Furthermore, a strain in which the NED40002 region (pdp-rocR region) was deleted from the MGB625 strain was designated as the MGB723 strain.

  Thereafter, the NED02021 region (ycxB-sipU region), SKIN-Pro7 region, and NED3701 region (sbo-ywhH region) were deleted in this order to construct a mutant strain. The constructed mutant strain was designated as MGB834 strain.

  Next, according to the method described above (FIG. 7), deletion of the NED4100 region (yybP-yyaJ region) from the constructed MGB834 strain was performed using the ΔNED4100 :: tet strain (ΔyybP-yyaJ :: tet strain). went. A strain in which the NED4100 region (yybP-yyaJ region) was deleted from the MGB834 strain was named MGB860 strain.

  Thereafter, the NED1602 region (yncM-fosB region) was deleted in order to construct a mutant strain.

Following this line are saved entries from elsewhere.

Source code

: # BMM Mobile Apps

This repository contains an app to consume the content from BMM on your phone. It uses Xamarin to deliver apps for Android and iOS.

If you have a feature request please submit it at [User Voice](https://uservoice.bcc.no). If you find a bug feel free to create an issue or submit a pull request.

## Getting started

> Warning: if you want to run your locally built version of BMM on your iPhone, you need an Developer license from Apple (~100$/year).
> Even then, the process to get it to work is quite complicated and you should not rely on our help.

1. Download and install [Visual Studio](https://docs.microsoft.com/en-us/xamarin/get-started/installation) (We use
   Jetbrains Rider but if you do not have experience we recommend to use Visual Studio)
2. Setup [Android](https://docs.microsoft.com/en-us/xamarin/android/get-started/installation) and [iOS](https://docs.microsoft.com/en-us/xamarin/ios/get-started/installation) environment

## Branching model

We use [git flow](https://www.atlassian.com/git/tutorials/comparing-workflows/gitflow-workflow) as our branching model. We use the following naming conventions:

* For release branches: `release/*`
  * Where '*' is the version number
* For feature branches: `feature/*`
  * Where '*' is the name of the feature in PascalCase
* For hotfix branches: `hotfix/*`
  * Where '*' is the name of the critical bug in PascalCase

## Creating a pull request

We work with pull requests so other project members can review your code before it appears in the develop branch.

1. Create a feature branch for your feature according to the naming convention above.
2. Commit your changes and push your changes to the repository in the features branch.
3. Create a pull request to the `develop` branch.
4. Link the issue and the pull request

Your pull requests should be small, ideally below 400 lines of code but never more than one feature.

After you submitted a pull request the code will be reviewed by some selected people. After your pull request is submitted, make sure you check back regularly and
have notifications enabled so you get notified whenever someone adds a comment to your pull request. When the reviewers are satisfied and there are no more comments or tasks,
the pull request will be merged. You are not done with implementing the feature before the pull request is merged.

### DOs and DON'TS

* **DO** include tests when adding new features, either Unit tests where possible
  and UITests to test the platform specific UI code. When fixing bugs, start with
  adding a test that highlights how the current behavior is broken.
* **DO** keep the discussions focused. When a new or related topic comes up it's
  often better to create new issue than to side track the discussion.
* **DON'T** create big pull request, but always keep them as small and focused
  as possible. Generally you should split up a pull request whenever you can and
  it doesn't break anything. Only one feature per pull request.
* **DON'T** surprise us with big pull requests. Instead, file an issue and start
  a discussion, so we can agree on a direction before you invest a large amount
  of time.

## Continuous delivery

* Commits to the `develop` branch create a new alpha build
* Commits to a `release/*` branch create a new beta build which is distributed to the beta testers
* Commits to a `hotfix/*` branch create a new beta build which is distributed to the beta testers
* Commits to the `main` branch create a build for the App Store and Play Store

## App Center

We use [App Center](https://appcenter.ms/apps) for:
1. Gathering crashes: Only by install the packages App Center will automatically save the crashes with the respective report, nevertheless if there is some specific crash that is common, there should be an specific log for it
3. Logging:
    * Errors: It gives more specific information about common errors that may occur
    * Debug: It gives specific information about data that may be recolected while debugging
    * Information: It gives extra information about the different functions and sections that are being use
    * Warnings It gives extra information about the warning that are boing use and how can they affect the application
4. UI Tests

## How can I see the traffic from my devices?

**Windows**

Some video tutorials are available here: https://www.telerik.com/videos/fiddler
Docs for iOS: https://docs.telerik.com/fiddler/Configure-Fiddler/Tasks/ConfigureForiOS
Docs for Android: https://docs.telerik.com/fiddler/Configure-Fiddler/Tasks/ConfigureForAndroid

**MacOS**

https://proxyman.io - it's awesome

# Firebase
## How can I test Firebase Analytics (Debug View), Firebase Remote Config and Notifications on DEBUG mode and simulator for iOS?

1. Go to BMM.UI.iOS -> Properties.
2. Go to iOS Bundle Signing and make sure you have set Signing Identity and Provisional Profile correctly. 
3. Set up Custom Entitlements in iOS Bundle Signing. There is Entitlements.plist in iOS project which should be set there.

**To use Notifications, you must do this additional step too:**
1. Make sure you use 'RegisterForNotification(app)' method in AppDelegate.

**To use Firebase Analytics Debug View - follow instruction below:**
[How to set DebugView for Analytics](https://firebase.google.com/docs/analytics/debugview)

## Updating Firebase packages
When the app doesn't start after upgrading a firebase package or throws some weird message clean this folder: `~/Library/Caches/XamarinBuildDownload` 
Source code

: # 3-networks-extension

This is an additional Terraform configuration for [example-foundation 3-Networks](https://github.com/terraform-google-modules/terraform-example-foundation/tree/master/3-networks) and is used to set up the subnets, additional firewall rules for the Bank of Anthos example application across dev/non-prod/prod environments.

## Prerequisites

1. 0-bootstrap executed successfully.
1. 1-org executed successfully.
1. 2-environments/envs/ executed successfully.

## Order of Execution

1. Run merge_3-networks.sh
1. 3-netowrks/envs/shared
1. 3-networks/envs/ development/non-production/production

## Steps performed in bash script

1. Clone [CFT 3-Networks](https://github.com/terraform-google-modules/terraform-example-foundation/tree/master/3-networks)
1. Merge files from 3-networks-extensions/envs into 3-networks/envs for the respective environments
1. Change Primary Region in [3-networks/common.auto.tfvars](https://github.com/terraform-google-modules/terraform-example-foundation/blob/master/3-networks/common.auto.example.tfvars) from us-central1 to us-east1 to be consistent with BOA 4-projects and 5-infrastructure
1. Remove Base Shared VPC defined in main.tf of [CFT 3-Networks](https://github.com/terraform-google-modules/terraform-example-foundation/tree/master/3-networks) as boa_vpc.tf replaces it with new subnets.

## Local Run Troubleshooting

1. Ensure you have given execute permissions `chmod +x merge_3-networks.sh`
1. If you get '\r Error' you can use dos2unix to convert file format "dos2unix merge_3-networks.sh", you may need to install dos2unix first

The constructed mutant strains were named MGB874 strain, respectively.

Table 10 below shows the primer sets used when amplifying fragment (H) to fragment (N) in the step of preparing each strain.
Moreover, regarding the various primers used in the reference examples, the correspondence between the primer name, the base sequence, and the sequence number is shown in Tables 11-13.

Claims (1)

  A method for producing vitamin K2, comprising culturing a Bacillus subtilis mutant strain MGB874 and collecting vitamin K2 from the culture.